== INPUT MATERIAL ==
-- -- --
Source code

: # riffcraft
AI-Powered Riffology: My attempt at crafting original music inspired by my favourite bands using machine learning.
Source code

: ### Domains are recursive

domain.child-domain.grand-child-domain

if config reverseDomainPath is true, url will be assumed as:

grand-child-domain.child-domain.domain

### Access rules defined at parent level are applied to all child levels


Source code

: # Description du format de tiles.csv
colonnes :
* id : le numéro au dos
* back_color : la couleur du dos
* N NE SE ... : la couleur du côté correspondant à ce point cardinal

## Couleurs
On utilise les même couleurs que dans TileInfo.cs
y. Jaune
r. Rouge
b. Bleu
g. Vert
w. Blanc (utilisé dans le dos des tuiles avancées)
-- -- --
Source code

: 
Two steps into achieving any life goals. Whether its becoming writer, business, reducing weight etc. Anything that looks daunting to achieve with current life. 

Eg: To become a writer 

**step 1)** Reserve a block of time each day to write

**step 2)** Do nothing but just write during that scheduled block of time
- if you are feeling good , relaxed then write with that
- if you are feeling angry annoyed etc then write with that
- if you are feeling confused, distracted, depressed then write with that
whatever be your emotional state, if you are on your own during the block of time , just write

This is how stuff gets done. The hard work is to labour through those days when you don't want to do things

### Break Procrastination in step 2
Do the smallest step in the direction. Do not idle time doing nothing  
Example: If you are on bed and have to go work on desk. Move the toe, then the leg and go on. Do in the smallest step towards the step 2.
-- -- --
== EXERCISE OBJECTIVE ==
Give back exactly the lines above, from the line containing "couleur du dos" through the line containing "w. Blanc (utilisé", with both end lines and nothing more.

== ANSWER BELOW ==
* back_color : la couleur du dos
* N NE SE ... : la couleur du côté correspondant à ce point cardinal

## Couleurs
On utilise les même couleurs que dans TileInfo.cs
y. Jaune
r. Rouge
b. Bleu
g. Vert
w. Blanc (utilisé dans le dos des tuiles avancées)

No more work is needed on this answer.